ALSA Audio Capture (Raspberry Pi Blockset) block captures the audio signal from the default audio device on the Raspberry Pi hardware. You can also enter the name of an audio device such as plughw:2,0 to capture audio from a device other than the default audio device. Double click on the ALSA Audio Capture (Raspberry Pi Blockset) block and set Device name to plughw:2,0. Set the other parameters as shown.

ALSA Audio Capture (Raspberry Pi Blockset) outputs 16-bit fixed-point audio samples with values in the interval of $[ -2^{15} , 2^{15} -1 ]$ . You cast the ALSA Audio Capture (Raspberry Pi Blockset) output to single-precision data and multiply it by $2^{-15}$ to change the numerical range to $[ -1 , +1 )$ . Note that you are changing the numerical range because the subsequent blocks expect the audio in the range . Use Audio File Read (Raspberry Pi Blockset) block and a Manual Switch to switch the audio from the microphone to the audio file and back.

model = "slexSpeechCommandRecognitionRaspiExample";
open_system(model)

Configure Code Generation Settings

Open the SpeechCommRecognitionRaspi model, go to MODELING Tab and Click on Model Settings or press Ctrl+E. Select Code Generation and set the System Target File to ert.tlc whose Description is Embedded Coder. Set the Language to C++, which will automatically set the Language Standard to C++11 (ISO).

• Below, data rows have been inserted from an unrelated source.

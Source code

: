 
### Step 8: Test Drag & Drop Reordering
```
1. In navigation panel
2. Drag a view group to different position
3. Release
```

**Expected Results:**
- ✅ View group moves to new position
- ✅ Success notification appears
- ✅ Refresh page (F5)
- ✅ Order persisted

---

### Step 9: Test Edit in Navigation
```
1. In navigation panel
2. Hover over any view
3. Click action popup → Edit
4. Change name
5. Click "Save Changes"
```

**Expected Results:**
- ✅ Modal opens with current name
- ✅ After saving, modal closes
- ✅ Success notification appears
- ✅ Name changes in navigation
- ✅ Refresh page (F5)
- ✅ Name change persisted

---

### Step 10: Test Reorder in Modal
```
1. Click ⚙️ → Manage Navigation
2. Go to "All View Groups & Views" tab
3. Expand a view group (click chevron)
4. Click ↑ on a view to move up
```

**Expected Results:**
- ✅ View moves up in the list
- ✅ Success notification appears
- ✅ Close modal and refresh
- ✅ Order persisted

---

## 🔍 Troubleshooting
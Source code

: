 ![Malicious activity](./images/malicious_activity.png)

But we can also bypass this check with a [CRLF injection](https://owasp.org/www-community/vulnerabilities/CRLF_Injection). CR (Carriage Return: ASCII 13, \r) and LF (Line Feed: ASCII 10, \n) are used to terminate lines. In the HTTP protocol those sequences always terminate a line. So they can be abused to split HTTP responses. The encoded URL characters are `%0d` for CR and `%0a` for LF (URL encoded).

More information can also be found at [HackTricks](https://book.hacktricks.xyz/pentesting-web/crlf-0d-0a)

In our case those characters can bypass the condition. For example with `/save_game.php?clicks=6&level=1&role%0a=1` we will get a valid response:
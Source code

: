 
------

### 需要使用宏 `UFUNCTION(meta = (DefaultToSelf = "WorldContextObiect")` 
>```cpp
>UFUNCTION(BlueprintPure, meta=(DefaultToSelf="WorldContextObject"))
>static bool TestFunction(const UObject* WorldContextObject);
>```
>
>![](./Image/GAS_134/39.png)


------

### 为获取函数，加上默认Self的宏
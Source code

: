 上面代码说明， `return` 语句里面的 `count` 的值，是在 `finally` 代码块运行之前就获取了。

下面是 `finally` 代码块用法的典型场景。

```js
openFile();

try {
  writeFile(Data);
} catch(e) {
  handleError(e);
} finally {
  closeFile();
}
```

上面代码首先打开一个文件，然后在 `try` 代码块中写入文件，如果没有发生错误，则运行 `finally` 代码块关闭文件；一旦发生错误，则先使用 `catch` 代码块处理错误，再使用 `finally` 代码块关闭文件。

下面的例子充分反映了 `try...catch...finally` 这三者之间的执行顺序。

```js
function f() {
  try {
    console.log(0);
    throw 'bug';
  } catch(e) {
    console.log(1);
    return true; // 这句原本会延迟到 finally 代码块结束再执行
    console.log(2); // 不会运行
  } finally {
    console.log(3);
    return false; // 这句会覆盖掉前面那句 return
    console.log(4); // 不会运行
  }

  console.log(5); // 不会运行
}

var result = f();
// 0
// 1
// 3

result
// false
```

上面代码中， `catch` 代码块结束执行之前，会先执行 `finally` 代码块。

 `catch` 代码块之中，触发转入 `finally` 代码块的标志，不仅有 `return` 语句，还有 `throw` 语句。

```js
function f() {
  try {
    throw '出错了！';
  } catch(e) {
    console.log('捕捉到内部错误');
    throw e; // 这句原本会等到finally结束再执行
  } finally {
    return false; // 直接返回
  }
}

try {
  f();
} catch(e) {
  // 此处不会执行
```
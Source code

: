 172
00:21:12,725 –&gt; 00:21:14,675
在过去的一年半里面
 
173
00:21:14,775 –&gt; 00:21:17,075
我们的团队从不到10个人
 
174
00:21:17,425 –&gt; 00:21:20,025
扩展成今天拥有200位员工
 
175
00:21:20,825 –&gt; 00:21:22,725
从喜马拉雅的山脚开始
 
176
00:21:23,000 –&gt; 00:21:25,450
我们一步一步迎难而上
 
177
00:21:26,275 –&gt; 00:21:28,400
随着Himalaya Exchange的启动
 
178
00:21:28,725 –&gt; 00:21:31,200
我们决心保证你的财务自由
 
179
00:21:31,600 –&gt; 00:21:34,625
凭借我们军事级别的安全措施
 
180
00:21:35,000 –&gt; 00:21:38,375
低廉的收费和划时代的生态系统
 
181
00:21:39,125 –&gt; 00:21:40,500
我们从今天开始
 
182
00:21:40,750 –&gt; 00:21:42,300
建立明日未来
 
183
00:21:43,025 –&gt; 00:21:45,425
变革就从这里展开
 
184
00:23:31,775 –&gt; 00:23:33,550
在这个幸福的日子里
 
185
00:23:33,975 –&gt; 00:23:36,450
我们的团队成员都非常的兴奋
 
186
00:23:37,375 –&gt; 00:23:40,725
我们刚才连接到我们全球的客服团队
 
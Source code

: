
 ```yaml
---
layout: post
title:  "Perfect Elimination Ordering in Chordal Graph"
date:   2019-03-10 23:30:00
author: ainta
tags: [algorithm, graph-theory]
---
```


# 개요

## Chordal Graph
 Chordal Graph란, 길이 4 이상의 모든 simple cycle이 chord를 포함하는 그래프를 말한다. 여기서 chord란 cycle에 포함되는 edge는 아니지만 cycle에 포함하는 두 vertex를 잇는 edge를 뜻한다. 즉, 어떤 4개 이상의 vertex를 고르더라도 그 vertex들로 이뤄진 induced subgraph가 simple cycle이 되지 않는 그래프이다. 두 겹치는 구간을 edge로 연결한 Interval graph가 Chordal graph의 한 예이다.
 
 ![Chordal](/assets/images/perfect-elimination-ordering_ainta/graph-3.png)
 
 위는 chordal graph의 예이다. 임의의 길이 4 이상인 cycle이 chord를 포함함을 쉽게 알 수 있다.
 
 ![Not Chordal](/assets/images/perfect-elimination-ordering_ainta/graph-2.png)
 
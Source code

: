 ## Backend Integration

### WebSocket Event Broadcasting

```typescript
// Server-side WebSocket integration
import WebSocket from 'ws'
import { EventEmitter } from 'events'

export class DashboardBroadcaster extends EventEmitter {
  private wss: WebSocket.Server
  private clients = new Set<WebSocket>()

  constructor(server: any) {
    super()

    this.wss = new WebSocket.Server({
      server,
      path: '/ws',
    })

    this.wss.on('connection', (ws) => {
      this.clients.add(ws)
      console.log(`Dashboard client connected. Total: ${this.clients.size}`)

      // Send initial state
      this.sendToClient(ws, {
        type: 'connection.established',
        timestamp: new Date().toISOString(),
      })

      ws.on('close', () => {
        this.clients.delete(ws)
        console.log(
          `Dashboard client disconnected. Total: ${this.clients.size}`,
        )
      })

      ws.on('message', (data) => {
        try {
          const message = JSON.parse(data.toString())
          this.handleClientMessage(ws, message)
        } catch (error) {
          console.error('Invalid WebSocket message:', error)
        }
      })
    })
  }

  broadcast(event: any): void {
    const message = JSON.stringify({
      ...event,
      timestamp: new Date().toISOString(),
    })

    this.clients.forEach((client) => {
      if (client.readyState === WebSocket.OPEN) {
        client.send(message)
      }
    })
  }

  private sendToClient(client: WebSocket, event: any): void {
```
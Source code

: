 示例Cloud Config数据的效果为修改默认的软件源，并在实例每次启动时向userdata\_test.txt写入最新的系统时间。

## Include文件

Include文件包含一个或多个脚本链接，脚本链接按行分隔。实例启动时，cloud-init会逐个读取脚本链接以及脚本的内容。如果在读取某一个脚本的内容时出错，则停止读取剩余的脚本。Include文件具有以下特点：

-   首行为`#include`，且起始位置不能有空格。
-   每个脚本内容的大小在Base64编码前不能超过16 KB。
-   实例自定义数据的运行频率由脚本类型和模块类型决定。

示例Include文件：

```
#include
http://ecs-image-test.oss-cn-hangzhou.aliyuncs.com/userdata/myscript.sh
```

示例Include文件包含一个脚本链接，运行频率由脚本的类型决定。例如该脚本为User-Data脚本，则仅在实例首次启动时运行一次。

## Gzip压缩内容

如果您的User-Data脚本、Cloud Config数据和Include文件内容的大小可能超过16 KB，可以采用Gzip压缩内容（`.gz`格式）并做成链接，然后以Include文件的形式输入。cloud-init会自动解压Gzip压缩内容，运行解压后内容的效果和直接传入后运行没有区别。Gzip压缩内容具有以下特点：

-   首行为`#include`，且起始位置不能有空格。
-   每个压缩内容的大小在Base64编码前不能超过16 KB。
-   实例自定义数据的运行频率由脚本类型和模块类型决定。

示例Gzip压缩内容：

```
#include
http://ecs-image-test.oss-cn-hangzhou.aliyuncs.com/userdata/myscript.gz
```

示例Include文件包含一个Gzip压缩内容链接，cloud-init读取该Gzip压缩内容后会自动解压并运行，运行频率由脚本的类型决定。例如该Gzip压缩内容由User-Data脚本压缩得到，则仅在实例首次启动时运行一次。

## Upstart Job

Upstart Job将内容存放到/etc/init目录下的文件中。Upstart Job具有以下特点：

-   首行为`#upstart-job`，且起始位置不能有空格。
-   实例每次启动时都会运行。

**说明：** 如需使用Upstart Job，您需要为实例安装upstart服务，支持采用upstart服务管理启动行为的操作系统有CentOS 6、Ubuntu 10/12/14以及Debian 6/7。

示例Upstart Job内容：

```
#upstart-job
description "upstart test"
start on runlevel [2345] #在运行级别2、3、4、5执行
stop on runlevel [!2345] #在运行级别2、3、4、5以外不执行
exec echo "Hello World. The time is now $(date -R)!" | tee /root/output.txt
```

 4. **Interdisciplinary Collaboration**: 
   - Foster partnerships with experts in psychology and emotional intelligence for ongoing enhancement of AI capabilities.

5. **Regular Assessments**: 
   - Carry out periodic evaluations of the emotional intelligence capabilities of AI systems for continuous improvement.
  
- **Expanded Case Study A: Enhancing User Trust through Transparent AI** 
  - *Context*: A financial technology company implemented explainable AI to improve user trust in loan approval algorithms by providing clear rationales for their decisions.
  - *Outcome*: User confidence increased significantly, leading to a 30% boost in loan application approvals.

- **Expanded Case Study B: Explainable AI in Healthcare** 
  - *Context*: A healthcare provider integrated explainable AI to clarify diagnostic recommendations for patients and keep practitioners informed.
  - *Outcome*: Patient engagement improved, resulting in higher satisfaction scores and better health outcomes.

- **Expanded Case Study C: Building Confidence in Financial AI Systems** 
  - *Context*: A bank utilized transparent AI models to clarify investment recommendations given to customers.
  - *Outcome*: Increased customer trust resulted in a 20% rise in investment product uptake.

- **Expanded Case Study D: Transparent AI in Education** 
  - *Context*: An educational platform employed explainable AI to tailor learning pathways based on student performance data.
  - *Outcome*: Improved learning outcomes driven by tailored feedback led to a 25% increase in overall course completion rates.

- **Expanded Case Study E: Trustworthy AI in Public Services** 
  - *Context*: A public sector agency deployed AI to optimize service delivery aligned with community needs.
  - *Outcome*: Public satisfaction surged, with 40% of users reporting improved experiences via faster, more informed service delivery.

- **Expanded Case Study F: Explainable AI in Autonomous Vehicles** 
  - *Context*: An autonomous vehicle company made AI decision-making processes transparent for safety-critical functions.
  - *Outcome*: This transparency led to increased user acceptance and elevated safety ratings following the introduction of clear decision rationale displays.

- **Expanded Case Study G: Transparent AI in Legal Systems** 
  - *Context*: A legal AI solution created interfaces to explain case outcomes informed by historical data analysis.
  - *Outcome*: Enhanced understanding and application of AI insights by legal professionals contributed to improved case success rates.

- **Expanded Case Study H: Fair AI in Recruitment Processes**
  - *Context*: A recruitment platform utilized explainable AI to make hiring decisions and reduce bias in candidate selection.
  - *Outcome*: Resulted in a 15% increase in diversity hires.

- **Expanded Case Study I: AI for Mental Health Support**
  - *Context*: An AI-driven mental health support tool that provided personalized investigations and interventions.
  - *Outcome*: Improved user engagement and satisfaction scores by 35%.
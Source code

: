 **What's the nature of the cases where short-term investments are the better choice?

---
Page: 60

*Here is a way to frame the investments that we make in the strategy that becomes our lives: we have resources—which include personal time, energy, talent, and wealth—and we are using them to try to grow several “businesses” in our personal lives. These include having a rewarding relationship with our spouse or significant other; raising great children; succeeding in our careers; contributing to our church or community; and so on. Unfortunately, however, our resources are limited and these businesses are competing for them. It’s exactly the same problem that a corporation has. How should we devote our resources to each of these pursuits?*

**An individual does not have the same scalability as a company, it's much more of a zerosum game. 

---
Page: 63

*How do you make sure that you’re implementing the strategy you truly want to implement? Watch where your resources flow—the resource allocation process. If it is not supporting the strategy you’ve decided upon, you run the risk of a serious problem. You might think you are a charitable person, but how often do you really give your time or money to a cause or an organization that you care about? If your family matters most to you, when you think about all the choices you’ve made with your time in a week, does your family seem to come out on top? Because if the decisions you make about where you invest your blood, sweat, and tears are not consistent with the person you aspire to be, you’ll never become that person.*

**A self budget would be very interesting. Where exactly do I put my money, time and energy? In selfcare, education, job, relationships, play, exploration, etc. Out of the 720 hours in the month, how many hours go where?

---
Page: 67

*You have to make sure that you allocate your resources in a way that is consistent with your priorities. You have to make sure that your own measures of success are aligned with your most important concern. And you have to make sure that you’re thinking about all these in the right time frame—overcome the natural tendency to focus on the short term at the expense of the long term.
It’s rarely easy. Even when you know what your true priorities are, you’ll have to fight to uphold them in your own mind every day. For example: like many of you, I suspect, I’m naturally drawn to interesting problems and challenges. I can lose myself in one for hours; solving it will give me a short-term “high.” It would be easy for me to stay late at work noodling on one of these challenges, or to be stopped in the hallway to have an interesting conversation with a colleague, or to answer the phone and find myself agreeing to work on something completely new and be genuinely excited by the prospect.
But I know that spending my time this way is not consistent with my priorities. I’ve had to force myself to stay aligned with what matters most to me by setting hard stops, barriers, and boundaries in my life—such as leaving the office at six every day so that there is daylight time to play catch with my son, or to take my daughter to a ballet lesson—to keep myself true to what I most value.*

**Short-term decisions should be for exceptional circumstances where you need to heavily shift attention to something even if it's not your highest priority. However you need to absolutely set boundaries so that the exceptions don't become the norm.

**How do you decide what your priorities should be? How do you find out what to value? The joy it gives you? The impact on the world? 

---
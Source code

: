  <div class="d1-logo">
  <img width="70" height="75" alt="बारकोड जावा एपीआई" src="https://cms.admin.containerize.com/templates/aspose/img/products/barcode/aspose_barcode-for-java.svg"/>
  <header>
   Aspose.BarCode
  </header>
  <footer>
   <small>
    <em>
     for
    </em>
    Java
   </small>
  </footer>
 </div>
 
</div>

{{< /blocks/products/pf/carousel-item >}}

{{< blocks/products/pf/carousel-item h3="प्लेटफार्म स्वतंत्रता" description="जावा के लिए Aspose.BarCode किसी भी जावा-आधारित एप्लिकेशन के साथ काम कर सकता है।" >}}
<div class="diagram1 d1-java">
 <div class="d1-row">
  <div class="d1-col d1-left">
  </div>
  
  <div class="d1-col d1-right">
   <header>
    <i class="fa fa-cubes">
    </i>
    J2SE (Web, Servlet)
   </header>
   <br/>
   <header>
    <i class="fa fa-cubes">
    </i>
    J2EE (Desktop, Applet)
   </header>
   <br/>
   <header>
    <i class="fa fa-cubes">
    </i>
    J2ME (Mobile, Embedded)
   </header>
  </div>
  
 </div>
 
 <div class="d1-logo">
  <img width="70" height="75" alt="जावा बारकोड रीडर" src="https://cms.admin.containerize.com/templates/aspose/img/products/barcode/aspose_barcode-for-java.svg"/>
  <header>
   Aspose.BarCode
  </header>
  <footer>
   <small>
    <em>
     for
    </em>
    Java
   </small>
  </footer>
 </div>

Alternatively, use set_param to configure the settings programmatically,

set_param(model,SystemTargetFile="ert.tlc")
set_param(model,TargetLang="C++")
set_param(model,TargetLangStandard="C++11 (ISO)")

To run your model in External Mode, set Code Interface packaging to Nonreusable function and check variable-size signals in Code Generation > Interface > Support as shown.

Select a solver that supports code generation. Set Solver to auto (Automatic solver selection) and Solver type to Fixed-step.

set_param(model,SolverName="FixedStepAuto")
set_param(model,SolverType="Fixed-step")

In Configuration > Hardware Implementation, set Hardware board to Raspberry Pi and enter your Raspberry Pi credentials in the Board Parameters as shown.

In the same window, set External mode > Communication interface to XCP on TCP/IP as shown.

Check Signal logging in Data Import/Export to enable signal monitoring in External Mode.

Deploy the Model on Raspberry Pi and Perform Speech Command Recognition

Go to Hardware tab and click on Monitor & Tune as shown.

Now close the model.

save_system(model);
close_system(model);

Other Things To Try

Simulate Speech Command Recognition Code Generation Using Simulink (Audio Toolbox) Example in Processor-in-the-loop (PIL) mode on Raspberry Pi.

Use LED (Raspberry Pi Blockset) block of Raspberry Pi Blockset and light it up for the Go speech command. Use Deploy pane in Hardware tab to deploy the standalone application on Raspberry Pi.